How to Eat Every Part of a Ram

One of my favorite things about travelling is the opportunity to try new foods. Frankly, the diet of The Gambia has not been something I've especially loved. It’s a lot of rice, three-meals-a-day-kind of a lot of rice. The rice is served with some sort of sauce. The ingredients for these sauces are usually onions, oil, okra, pepper, bitter tomatoes, fish, and/or local peanut butter. There are 3 major types: benechin described in another blog post here, and then domada and chu, described below. Many Wolof families, mine included, also eat cheree, or pounded millet. When first acquainted, many people think they are eating sand. I admit that it does look like wet sand, but prepared correctly, it is actually quite nice.

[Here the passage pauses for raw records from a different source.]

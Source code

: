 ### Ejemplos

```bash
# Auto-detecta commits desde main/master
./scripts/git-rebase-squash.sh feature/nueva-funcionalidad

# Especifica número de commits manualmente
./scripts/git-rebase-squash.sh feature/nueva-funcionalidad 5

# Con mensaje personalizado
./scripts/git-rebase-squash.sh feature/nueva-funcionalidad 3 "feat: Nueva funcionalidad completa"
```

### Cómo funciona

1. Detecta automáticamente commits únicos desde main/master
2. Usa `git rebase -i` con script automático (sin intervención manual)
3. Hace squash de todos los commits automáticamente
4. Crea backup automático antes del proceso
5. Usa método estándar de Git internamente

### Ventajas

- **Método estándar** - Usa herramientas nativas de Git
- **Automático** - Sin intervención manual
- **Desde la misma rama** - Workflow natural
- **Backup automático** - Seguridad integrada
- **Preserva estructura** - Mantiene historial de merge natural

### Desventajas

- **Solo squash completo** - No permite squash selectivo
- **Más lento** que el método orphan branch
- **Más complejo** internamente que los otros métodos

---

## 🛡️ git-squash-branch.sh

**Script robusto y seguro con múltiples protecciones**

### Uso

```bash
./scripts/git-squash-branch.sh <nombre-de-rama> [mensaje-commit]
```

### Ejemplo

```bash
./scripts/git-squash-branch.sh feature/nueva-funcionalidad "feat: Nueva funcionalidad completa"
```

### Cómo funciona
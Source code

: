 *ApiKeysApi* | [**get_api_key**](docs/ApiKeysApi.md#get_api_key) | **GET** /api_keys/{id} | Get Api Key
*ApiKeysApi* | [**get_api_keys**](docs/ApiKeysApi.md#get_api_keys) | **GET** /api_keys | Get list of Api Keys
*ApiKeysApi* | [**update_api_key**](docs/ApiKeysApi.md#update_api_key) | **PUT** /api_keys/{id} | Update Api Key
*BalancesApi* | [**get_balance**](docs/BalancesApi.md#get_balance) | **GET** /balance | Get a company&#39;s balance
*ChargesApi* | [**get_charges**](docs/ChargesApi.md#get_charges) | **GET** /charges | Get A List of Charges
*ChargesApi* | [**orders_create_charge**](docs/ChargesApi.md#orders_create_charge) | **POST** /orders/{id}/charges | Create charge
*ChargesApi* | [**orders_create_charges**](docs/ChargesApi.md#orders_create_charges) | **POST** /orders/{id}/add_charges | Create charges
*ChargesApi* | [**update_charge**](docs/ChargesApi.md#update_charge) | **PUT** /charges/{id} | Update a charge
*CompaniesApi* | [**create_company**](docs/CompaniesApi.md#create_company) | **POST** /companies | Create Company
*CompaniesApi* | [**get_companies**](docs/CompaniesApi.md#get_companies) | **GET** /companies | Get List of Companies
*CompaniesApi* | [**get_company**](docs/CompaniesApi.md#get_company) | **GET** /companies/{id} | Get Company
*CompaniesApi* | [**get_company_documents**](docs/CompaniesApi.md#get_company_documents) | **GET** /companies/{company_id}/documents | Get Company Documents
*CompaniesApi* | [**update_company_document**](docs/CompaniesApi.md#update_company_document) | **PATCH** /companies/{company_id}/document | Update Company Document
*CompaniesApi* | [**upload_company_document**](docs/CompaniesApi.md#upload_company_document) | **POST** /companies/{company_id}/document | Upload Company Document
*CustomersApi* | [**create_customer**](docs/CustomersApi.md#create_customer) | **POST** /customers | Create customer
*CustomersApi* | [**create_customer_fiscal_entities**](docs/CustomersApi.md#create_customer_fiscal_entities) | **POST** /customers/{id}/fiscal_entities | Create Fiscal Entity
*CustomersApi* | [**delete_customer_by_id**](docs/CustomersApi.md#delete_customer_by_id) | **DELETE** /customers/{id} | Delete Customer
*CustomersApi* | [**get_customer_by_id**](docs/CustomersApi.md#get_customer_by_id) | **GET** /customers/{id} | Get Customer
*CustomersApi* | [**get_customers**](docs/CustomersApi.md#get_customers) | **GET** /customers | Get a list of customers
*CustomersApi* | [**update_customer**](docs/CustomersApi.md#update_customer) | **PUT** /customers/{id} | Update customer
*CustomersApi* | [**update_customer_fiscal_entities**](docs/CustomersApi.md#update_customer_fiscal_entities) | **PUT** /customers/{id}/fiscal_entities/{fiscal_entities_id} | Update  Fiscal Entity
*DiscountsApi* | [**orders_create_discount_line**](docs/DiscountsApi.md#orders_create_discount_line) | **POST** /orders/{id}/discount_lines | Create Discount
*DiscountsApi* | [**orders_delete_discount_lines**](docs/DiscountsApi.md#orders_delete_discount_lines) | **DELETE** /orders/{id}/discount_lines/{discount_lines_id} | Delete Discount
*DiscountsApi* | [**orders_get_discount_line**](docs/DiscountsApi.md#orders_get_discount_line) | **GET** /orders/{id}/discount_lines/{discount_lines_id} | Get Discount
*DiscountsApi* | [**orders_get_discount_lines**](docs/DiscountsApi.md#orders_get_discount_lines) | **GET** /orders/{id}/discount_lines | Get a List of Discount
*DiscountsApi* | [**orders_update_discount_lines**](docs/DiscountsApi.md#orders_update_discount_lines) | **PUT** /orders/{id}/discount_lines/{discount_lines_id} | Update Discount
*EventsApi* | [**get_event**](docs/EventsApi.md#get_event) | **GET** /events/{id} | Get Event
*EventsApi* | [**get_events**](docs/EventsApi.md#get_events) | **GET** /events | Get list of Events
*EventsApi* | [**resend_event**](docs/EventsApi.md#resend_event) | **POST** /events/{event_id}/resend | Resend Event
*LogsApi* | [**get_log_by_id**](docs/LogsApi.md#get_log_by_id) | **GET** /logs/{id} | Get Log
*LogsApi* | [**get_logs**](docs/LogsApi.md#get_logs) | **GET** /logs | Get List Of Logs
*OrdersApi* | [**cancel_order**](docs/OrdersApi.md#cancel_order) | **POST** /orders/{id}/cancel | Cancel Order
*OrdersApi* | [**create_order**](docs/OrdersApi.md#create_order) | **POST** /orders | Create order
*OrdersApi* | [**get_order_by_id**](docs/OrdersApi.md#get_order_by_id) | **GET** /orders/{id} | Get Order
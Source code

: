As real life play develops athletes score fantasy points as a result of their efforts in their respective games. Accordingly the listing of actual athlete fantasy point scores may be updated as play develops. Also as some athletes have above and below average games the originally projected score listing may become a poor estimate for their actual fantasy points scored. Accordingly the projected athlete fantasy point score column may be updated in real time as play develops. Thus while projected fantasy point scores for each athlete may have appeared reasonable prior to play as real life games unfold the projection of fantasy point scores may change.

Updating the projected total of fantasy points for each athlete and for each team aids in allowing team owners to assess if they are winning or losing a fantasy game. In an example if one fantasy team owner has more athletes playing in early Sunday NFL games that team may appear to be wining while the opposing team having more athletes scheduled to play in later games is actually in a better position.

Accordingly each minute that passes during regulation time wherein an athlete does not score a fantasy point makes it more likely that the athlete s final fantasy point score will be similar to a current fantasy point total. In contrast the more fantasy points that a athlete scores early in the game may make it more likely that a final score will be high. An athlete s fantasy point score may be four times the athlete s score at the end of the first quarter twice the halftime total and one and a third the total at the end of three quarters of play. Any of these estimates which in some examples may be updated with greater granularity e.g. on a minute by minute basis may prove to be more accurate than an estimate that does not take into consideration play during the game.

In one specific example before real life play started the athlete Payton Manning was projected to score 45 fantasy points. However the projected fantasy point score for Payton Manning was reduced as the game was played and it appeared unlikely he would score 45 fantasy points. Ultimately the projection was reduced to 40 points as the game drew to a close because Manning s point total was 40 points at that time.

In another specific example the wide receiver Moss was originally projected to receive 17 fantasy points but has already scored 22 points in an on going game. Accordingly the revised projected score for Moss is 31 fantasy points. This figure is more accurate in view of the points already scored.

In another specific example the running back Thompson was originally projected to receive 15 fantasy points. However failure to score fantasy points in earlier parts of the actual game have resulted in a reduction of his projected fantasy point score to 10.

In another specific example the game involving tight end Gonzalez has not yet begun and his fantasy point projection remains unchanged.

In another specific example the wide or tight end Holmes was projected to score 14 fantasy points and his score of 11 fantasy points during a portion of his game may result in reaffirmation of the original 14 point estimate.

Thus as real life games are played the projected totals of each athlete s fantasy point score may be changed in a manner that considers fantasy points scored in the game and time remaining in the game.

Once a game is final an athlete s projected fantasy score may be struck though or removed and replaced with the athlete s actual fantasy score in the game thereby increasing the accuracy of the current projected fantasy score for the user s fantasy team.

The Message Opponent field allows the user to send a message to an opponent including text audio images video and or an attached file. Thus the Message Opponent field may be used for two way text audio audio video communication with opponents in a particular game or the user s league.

I prefer it to rice which is lucky for me, because we eat this cheree almost every day for dinner.

But for one week in October, my palate got to taste something that wasn't the same-old fish bones and onion sauce. During the Muslim feast of Eid-ai-adha, or Tobaski, we slaughtered a ram and proceeded to eat almost every part of it over the next 3-7 days. Here’s the menu for this year’s 3-day feast.

Day 1:
Lunch
        ·         Appetizer: Grilled Ram testicles and ribs
        ·         Meat sauce and bread-Mutton, bones, onions, peppers, mustard powder, oil

Dinner
        ·         Appetizer: cooked my own meat marinated in Tony’s Creole seasoning*
        ·         Cherre (see above description) with organ and intestine sauce


Day 2:
Breakfast
        ·         Cherre with organ and intestine sauce again

Lunch
       ·         Meat Domada on rice-Domada is a sauce with local peanut butter as its base

Dinner
       ·         Appetizer-Ram head-Exactly what it sounds like. It was, I think, boiled and still whole. We ate the cheeks, tongue, and cartilage, and then broke open the skull to eat the brain.
       ·         Cherre with organ and intestine sauce again, again

Day 3:
Breakfast
        ·         Cherre with organ and intestine sauce one more time

Lunch
        ·         Rice with meat chu- the sauce is cooked like an onion stew and poured on rice


Dinner
        ·         Leftover Rice and Chu

*In the morning while cooking, my host mother handed me a chunk of raw meat the size of my head and said my host father wanted me to have it. I told her she could keep it and that we’d all eat it, but she insisted. Culturally, when you slaughter something, you should give a share of the meat to respectable people in the village, members of your extended family, and to needy families. My host father wanted to show me honor and respect so I accepted the meat.


After the third day of celebrations, the meat continued to appear in our sauces for another week. My family salted the meat heavily and dried it in the sun to keep it from going rancid in the land of no electricity, however, by the sixth day it was starting to taste funky. I am happy to report that my health was not seriously affected, and I enjoyed my Tobaski menu. Believe it or not, the cheree with organ and intestine sauce is incredible! Easily one of my favorite things I’ve eaten in The Gambia. Likewise, the ram testicles and brain were great. The testicles, grilled over charcoal, tasted like chislic. I’m not sure how to describe the brain beyond mushy, yet tasty. Cheek, tongue, and cartilage, not my forte, but I’m happy for a new experience.